Committees voted that if approved, VANTRELA ER should be labeled as an abuse-deterrent product by the oral, nasal, and intravenous routes of abuse
Teva Pharmaceutical Industries Ltd. (NYSE and TASE: TEVA) today announced that the Anesthetic and Analgesic Drug Products Advisory Committee and Drug Safety and Risk Management Advisory Committee of the U.S. Food and Drug Administration (FDA) voted 14 to 3 to recommend approval of VANTRELA™ ER for the management of pain severe enough to require daily, around-the-clock, long-term opioid treatment and for which alternative treatment options are inadequate. VANTRELA ER is an extended-release formulation of hydrocodone bitartrate with Teva’s proprietary abuse deterrence technology.

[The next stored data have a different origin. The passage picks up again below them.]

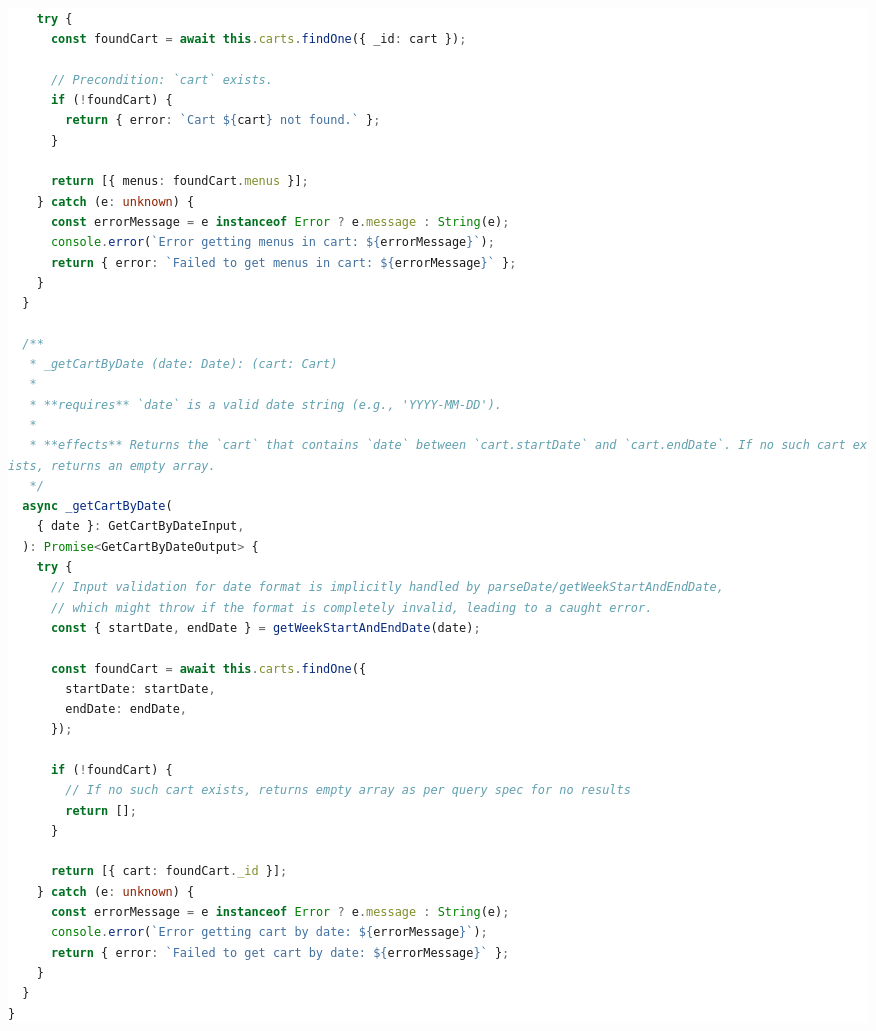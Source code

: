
 ```typescript
    try {
      const foundCart = await this.carts.findOne({ _id: cart });

      // Precondition: `cart` exists.
      if (!foundCart) {
        return { error: `Cart ${cart} not found.` };
      }

      return [{ menus: foundCart.menus }];
    } catch (e: unknown) {
      const errorMessage = e instanceof Error ? e.message : String(e);
      console.error(`Error getting menus in cart: ${errorMessage}`);
      return { error: `Failed to get menus in cart: ${errorMessage}` };
    }
  }

  /**
   * _getCartByDate (date: Date): (cart: Cart)
   *
   * **requires** `date` is a valid date string (e.g., 'YYYY-MM-DD').
   *
   * **effects** Returns the `cart` that contains `date` between `cart.startDate` and `cart.endDate`. If no such cart exists, returns an empty array.
   */
  async _getCartByDate(
    { date }: GetCartByDateInput,
  ): Promise<GetCartByDateOutput> {
    try {
      // Input validation for date format is implicitly handled by parseDate/getWeekStartAndEndDate,
      // which might throw if the format is completely invalid, leading to a caught error.
      const { startDate, endDate } = getWeekStartAndEndDate(date);

      const foundCart = await this.carts.findOne({
        startDate: startDate,
        endDate: endDate,
      });

      if (!foundCart) {
        // If no such cart exists, returns empty array as per query spec for no results
        return [];
      }

      return [{ cart: foundCart._id }];
    } catch (e: unknown) {
      const errorMessage = e instanceof Error ? e.message : String(e);
      console.error(`Error getting cart by date: ${errorMessage}`);
      return { error: `Failed to get cart by date: ${errorMessage}` };
    }
  }
}
```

The committees also voted:
“There remains a need for treatment options that help deter potential abuse while still providing people living with pain access to effective relief options,” said Michael Hayden, M.D., Ph.D., President of Global R&D and Chief Scientific Officer at Teva. “We are encouraged by the outcome of today’s FDA Advisory Committee meeting and support for labeling as an abuse-deterrent product by the oral, nasal and intravenous routes of abuse. We believe in the potential of both VANTRELA ER and our proprietary abuse deterrence technology.”

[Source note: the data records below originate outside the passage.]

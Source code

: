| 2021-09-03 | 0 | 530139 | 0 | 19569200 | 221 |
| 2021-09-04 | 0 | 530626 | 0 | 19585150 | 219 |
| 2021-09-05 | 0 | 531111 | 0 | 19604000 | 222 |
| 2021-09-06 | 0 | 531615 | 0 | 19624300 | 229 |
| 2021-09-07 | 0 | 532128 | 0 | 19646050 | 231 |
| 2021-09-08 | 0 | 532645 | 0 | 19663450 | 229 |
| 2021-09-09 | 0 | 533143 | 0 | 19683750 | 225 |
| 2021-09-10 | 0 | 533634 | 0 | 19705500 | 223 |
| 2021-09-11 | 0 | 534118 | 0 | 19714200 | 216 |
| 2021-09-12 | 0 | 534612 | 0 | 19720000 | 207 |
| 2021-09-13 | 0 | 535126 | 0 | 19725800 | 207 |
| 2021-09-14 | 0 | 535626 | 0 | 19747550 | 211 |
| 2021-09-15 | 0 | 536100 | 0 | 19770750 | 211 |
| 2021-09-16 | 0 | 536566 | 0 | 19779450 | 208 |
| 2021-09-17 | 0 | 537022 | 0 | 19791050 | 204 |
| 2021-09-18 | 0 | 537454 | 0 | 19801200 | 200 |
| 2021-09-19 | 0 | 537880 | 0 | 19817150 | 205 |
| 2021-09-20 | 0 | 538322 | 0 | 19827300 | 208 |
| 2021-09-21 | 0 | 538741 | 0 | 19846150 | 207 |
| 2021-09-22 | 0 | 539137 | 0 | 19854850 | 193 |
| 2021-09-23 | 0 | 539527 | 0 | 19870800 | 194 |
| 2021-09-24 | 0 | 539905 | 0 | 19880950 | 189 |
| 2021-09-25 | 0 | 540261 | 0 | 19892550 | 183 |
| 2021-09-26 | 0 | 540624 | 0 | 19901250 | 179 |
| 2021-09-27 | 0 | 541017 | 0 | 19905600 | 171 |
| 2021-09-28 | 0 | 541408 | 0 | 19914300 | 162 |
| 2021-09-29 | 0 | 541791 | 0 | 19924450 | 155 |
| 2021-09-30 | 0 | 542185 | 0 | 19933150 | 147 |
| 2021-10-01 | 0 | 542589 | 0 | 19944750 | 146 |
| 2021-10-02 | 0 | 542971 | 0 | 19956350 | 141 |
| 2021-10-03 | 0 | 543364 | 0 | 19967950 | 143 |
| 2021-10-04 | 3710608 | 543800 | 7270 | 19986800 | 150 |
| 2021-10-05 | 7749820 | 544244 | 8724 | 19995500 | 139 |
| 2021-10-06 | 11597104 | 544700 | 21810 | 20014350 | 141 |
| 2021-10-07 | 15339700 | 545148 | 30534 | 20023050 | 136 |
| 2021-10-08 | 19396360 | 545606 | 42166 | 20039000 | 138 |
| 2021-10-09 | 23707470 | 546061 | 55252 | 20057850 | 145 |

Based on the committees’ votes, Teva anticipates, if approved, the label for VANTRELA ER will describe the product’s abuse-deterrent properties that are expected to reduce, but not totally prevent, abuse of the drug when the tablets are manipulated. The FDA is not bound by the recommendations of its advisory committees, but will consider their guidance during the review of the New Drug Application (NDA) for VANTRELA ER.
Adverse events reported in five percent or more of hydrocodone-treated patients during either the titration or double-blind treatment periods included: nausea, constipation, vomiting, headache, somnolence, itching and dizziness.

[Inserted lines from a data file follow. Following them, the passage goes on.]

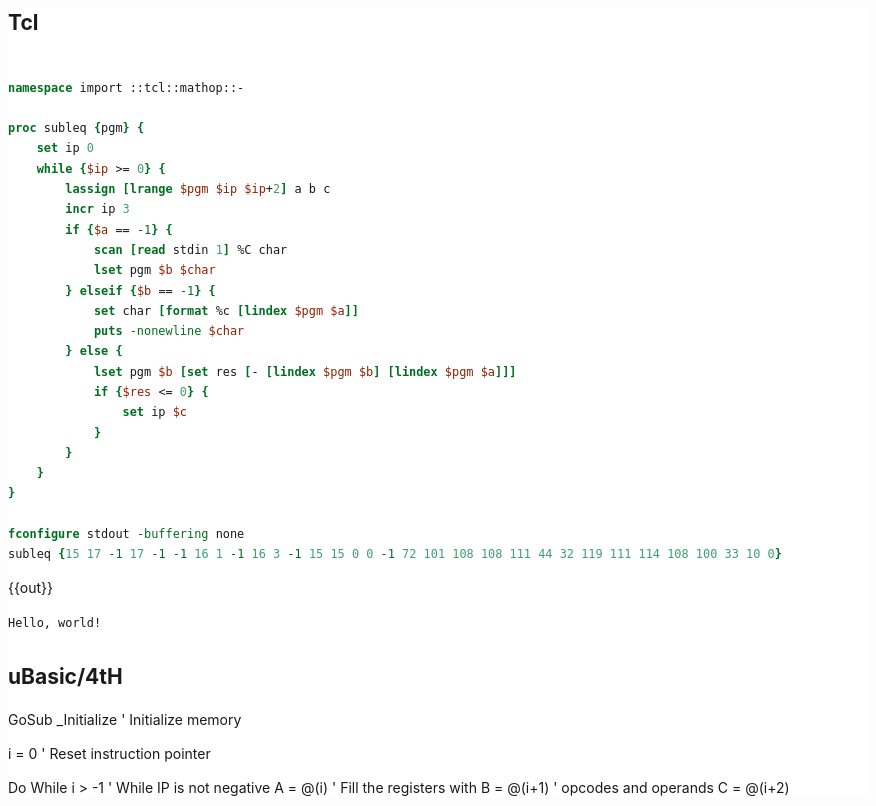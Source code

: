 

## Tcl



```Tcl

namespace import ::tcl::mathop::-

proc subleq {pgm} {
    set ip 0
    while {$ip >= 0} {
        lassign [lrange $pgm $ip $ip+2] a b c
        incr ip 3
        if {$a == -1} {
            scan [read stdin 1] %C char
            lset pgm $b $char
        } elseif {$b == -1} {
            set char [format %c [lindex $pgm $a]]
            puts -nonewline $char
        } else {
            lset pgm $b [set res [- [lindex $pgm $b] [lindex $pgm $a]]]
            if {$res <= 0} {
                set ip $c
            }
        }
    }
}

fconfigure stdout -buffering none
subleq {15 17 -1 17 -1 -1 16 1 -1 16 3 -1 15 15 0 0 -1 72 101 108 108 111 44 32 119 111 114 108 100 33 10 0}

```


{{out}}

```txt
Hello, world!
```



## uBasic/4tH

<lang>GoSub _Initialize                      ' Initialize memory

i = 0                                  ' Reset instruction pointer

Do While i > -1                        ' While IP is not negative
  A = @(i)                             ' Fill the registers with
  B = @(i+1)                           ' opcodes and operands
  C = @(i+2)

Teva Pharmaceutical Industries Ltd. (NYSE and TASE: TEVA) is a leading global pharmaceutical company that delivers high-quality, patient-centric healthcare solutions used by millions of patients every day. Headquartered in Israel, Teva is the world’s largest generic medicines producer, leveraging its portfolio of more than 1,000 molecules to produce a wide range of generic products in nearly every therapeutic area. In specialty medicines, Teva has a world-leading position in innovative treatments for disorders of the central nervous system, including pain, as well as a strong portfolio of respiratory products. Teva integrates its generics and specialty capabilities in its global research and development division to create new ways of addressing unmet patient needs by combining drug development capabilities with devices, services and technologies. Teva's net revenues in 2015 amounted to $19.7 billion. For more information, visit www.tevapharm.com.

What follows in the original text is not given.